摘要
聚己内酯类材料由于其良好的生物相容性及长效降解性,在药物控释载体、基因转染等领域具有广泛的应用前景。聚缩水甘油醚是一类具有超支状结构,带有大量可修饰末端基团的高分子聚合材料,具有很好的溶解性和生物相容性。本研究合成了一种新型的超支化聚己内酯/聚缩水甘油醚共聚物(poly(epsilon-caprolactone)-b-hyperbranchedpolyglycidol,PCL-b-HPG)。PCL-b-HPG具有两亲性且带有大量羟基末端基团,能改善聚己内酯的亲水性和可修饰性。将PCL-b-HPG制备成纳米胶束,考察了其细胞毒性和基因转染效果,末端偶联RGD多肽,以期为开发新型靶向药物传递系统奠定基础。
首先以辛酸亚锡(Sn(Oct)_2)为催化剂、月桂醇(1-Dodecanol)为引发剂,将己内酯单体聚合成一定分子量羟端基聚己内酯。随后采用阴离子聚合法,以二氧六环为溶剂,在萘钾为催化剂作用下,使羟端基聚己内酯引发缩水甘油醚聚合,合成了PCL-b-HPG。所得产物结构通过核磁共振氢谱(H~1NMR)、红外光谱(IR)和葡聚糖凝胶色谱(GPC)进行了表征。进一步对PCL-b-HPG嵌段共聚物反应条件进行考察,实验证实反应时间为5h,滴加速度小于1 mL/h时,反应条件最优。
此外采用活性聚合法,以负离子络合型催化剂双金属μ—氧桥烷氧化物([(n-BuO)_2AlO]_2Zn)催化ε—己内酯聚合,得到活性PCL预聚物,进一步引发缩水甘油醚聚合,成功的合成了带有大量端羟基的AB型嵌段共聚物PCL-b-HPG。与阴离子聚合法相比,通过“活”性聚合得到的嵌段共聚物的多分散度Mw/Mn为1.3左右,分散性较低。GPC、~1HNMR、DSC测定结果表明所得共聚物的结构基本符合预定结构。当己内酯和缩水甘油醚单体投料摩尔比为1:2时,反应时间10h,缩水甘油醚单体滴液速度为2 mL/h,达到最适反应条件。

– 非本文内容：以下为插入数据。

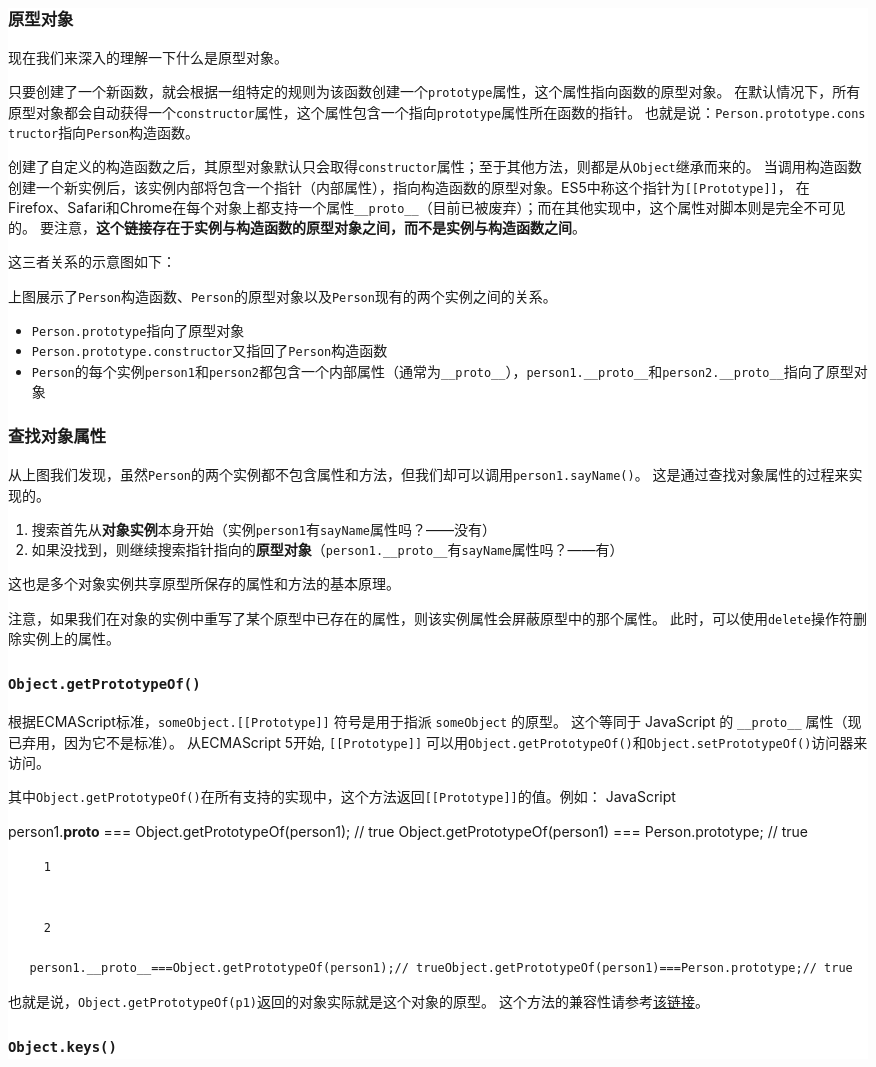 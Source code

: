 ### 原型对象

现在我们来深入的理解一下什么是原型对象。

只要创建了一个新函数，就会根据一组特定的规则为该函数创建一个`prototype`属性，这个属性指向函数的原型对象。 在默认情况下，所有原型对象都会自动获得一个`constructor`属性，这个属性包含一个指向`prototype`属性所在函数的指针。 也就是说：`Person.prototype.constructor`指向`Person`构造函数。

创建了自定义的构造函数之后，其原型对象默认只会取得`constructor`属性；至于其他方法，则都是从`Object`继承而来的。 当调用构造函数创建一个新实例后，该实例内部将包含一个指针（内部属性），指向构造函数的原型对象。ES5中称这个指针为`[[Prototype]]`， 在Firefox、Safari和Chrome在每个对象上都支持一个属性`__proto__`（目前已被废弃）；而在其他实现中，这个属性对脚本则是完全不可见的。 要注意，**这个链接存在于实例与构造函数的原型对象之间，而不是实例与构造函数之间**。

这三者关系的示意图如下：

上图展示了`Person`构造函数、`Person`的原型对象以及`Person`现有的两个实例之间的关系。

- `Person.prototype`指向了原型对象
- `Person.prototype.constructor`又指回了`Person`构造函数
- `Person`的每个实例`person1`和`person2`都包含一个内部属性（通常为`__proto__`），`person1.__proto__`和`person2.__proto__`指向了原型对象

### 查找对象属性

从上图我们发现，虽然`Person`的两个实例都不包含属性和方法，但我们却可以调用`person1.sayName()`。 这是通过查找对象属性的过程来实现的。

1. 搜索首先从**对象实例**本身开始（实例`person1`有`sayName`属性吗？——没有）
2. 如果没找到，则继续搜索指针指向的**原型对象**（`person1.__proto__`有`sayName`属性吗？——有）

这也是多个对象实例共享原型所保存的属性和方法的基本原理。

注意，如果我们在对象的实例中重写了某个原型中已存在的属性，则该实例属性会屏蔽原型中的那个属性。 此时，可以使用`delete`操作符删除实例上的属性。

### `Object.getPrototypeOf()`

根据ECMAScript标准，`someObject.[[Prototype]]` 符号是用于指派 `someObject` 的原型。 这个等同于 JavaScript 的 `__proto__` 属性（现已弃用，因为它不是标准）。 从ECMAScript 5开始, `[[Prototype]]` 可以用`Object.getPrototypeOf()`和`Object.setPrototypeOf()`访问器来访问。

其中`Object.getPrototypeOf()`在所有支持的实现中，这个方法返回`[[Prototype]]`的值。例如：
JavaScript 
   
  
  
  
person1.__proto__ === Object.getPrototypeOf(person1); // true
Object.getPrototypeOf(person1) === Person.prototype; // true 
  
  
   
       
       
         1 
        
       
         2 
        
       person1.__proto__===Object.getPrototypeOf(person1);// trueObject.getPrototypeOf(person1)===Person.prototype;// true
也就是说，`Object.getPrototypeOf(p1)`返回的对象实际就是这个对象的原型。 这个方法的兼容性请参考[该链接](https://www.jfox.info/go.php?url=http://caniuse.com/#search=getPrototypeOf())。

### `Object.keys()`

采用界面沉淀法成功制备了PCL-b-HPG纳米胶束。通过TEM、SEM和粒径分析仪观察,所得纳米胶束为球形,形状均匀,粒径为(170±10.0)nm。采用MTT法,检测了PCL-b-HPG纳米胶束的细胞毒性,并制备了载pEGFP-C1基因纳米胶束,所制备的纳米胶束的平均粒径约为225nm,pEGFP-C1质粒的含量约占2%,基因包埋效率在85%以上。凝胶阻滞电泳实验,显示以纳米胶束的形式装载基因,泳道中出现了明显的拖带,表明PCL-b-HPG纳米胶束能有效的包裹质粒DNA分子,体外EA.hy926细胞转染实验证实PCL-b-HPG载基因纳米胶束能够转染质粒DNA,转染效率约在15%。
以N-甘氨酸马来酰亚胺直接偶联法和PCL-b-HPG羧化改性/酰胺键偶联法将RGD4C连接于PCL-b-HPG纳米胶束表面。通过IR、XPS等检测技术证实RGD成功连接于纳米粒表面。表面RGD化的纳米胶束可以识别肿瘤血管内皮上的整合素受体,使之有机会成为新型靶向药物传递系统。
Biodegradable materials based on poly(ε-caprolactone) were widely used for drug delivery and gene transfection due to their good biocompatibility and long-term degradability. Polyglycidol is a soluble and biocompatible polymer which has hyperbranched architecture with numerous hydroxyl end groups.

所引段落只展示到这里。